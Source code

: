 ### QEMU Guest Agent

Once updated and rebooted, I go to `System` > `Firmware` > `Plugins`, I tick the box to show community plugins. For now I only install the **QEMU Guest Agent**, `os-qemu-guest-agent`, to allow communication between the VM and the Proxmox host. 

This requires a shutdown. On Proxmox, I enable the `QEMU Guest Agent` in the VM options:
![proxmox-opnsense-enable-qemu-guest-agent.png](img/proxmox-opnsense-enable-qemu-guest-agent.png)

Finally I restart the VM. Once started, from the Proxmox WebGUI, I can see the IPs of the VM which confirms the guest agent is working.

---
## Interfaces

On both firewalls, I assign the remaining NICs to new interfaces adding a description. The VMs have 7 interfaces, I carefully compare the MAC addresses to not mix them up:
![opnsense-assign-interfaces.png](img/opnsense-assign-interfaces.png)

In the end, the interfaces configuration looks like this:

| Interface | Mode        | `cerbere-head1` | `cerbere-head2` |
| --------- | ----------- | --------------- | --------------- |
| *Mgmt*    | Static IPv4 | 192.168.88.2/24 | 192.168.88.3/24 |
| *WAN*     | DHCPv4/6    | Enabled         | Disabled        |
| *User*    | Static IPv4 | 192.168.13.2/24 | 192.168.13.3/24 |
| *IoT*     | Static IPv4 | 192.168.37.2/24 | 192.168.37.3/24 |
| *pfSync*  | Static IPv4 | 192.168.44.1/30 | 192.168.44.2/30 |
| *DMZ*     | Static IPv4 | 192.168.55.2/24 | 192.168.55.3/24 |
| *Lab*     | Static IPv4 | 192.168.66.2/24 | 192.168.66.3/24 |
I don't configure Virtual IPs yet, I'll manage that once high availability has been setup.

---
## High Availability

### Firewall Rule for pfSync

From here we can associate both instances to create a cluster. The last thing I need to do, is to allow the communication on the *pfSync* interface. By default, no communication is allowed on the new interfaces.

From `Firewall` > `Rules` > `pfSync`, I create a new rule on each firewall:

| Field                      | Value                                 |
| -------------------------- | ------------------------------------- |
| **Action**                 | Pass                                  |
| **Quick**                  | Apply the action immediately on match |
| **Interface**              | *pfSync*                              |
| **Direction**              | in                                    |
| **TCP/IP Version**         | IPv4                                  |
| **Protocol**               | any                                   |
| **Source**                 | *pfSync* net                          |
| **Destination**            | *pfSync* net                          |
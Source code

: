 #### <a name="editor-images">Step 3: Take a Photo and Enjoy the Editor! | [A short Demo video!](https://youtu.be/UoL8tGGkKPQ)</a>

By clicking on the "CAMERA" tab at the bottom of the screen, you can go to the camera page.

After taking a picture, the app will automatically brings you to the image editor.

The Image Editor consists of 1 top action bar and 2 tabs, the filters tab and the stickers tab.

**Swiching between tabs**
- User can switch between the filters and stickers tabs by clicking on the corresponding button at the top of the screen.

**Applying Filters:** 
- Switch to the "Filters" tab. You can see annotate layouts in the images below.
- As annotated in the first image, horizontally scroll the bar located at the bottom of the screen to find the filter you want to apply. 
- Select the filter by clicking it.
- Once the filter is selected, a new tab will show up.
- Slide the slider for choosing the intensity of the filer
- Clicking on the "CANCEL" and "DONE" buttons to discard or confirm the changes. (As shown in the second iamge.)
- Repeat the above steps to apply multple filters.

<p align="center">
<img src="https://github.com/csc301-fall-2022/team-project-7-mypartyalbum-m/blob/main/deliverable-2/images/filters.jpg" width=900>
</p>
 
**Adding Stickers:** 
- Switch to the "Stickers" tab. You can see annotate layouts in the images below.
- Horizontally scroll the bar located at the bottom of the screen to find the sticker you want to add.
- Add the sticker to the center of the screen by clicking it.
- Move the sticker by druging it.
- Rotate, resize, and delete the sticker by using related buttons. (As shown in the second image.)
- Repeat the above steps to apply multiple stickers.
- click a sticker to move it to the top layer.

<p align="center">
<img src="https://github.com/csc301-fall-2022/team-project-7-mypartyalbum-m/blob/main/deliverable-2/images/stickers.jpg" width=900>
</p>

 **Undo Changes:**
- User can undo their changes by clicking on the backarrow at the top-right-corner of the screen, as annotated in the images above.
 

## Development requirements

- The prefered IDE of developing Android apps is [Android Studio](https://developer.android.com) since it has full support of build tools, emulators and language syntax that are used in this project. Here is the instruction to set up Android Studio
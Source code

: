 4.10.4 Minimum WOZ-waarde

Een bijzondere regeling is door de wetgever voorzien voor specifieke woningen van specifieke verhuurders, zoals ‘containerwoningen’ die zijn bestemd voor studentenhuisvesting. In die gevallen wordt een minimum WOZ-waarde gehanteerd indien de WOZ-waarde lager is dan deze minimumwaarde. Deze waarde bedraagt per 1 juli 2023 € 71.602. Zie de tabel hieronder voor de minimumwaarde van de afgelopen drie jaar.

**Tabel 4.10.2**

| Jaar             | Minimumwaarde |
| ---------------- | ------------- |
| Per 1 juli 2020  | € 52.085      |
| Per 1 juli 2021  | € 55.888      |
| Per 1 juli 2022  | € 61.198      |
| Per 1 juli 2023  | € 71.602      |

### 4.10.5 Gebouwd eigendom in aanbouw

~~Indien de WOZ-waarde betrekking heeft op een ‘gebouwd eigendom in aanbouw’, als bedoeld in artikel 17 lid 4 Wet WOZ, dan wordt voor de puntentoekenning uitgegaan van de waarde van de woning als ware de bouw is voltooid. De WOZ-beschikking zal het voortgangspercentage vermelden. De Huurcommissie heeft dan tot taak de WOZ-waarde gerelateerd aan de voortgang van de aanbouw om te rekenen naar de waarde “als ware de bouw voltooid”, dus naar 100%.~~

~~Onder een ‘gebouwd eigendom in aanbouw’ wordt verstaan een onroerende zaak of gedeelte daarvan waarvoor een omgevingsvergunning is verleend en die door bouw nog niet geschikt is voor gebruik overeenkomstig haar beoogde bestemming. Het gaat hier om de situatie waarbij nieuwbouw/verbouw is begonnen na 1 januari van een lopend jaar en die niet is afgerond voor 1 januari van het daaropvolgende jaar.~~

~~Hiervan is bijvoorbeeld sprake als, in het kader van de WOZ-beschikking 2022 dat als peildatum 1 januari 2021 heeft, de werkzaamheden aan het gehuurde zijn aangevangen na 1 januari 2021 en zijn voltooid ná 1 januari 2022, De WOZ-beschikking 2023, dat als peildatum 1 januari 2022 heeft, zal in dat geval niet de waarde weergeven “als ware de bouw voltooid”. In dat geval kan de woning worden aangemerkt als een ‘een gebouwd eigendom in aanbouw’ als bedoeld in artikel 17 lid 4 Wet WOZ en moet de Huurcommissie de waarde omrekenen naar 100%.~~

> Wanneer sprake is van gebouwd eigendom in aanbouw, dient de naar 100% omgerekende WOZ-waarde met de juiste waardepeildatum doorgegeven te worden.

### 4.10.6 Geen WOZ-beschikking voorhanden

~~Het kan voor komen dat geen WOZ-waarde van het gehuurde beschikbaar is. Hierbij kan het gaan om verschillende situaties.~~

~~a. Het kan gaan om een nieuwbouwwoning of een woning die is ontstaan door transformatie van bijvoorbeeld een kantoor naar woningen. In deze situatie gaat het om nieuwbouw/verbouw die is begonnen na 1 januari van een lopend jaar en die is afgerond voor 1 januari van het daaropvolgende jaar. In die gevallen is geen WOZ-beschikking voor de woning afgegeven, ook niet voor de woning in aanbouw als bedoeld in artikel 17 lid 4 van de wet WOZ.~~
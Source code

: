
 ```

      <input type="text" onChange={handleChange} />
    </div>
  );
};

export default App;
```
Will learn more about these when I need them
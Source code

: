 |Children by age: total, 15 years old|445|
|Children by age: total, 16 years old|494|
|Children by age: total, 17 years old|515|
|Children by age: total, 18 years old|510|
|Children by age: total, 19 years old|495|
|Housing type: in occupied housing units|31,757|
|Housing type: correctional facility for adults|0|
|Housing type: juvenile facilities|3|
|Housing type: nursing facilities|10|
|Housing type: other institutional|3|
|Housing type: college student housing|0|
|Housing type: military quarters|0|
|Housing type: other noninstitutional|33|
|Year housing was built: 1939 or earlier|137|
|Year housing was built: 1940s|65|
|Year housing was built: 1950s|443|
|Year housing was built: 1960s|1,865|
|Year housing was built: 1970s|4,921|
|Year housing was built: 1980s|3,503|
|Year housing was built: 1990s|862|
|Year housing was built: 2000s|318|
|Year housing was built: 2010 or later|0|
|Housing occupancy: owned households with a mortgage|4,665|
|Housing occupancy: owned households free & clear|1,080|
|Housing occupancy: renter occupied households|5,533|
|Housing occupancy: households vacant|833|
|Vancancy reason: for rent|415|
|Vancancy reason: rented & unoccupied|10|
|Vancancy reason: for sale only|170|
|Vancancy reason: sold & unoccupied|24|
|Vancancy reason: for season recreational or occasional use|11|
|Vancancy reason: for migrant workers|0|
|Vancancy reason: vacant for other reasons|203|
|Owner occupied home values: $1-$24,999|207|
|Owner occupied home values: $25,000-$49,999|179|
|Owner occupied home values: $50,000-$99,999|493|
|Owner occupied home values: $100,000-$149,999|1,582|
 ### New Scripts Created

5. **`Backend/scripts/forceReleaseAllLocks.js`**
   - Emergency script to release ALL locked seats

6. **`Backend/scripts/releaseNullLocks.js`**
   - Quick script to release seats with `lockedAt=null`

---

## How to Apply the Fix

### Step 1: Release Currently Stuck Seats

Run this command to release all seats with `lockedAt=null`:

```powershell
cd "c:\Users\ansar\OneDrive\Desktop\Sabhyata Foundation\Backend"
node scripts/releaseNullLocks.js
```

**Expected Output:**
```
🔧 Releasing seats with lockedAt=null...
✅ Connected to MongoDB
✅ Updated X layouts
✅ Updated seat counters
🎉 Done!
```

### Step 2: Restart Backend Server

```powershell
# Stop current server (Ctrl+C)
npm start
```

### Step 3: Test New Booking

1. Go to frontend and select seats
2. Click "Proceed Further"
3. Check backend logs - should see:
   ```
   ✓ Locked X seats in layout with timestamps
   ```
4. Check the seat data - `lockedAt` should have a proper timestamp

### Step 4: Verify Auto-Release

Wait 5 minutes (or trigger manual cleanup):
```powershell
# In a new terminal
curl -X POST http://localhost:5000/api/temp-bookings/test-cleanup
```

Task description: Filter the records for lines containing the word "width" and copy each one.

Answer to this task:
<img src="https://github.com/csc301-fall-2022/team-project-7-mypartyalbum-m/blob/main/deliverable-2/images/filters.jpg" width=900>
<img src="https://github.com/csc301-fall-2022/team-project-7-mypartyalbum-m/blob/main/deliverable-2/images/stickers.jpg" width=900>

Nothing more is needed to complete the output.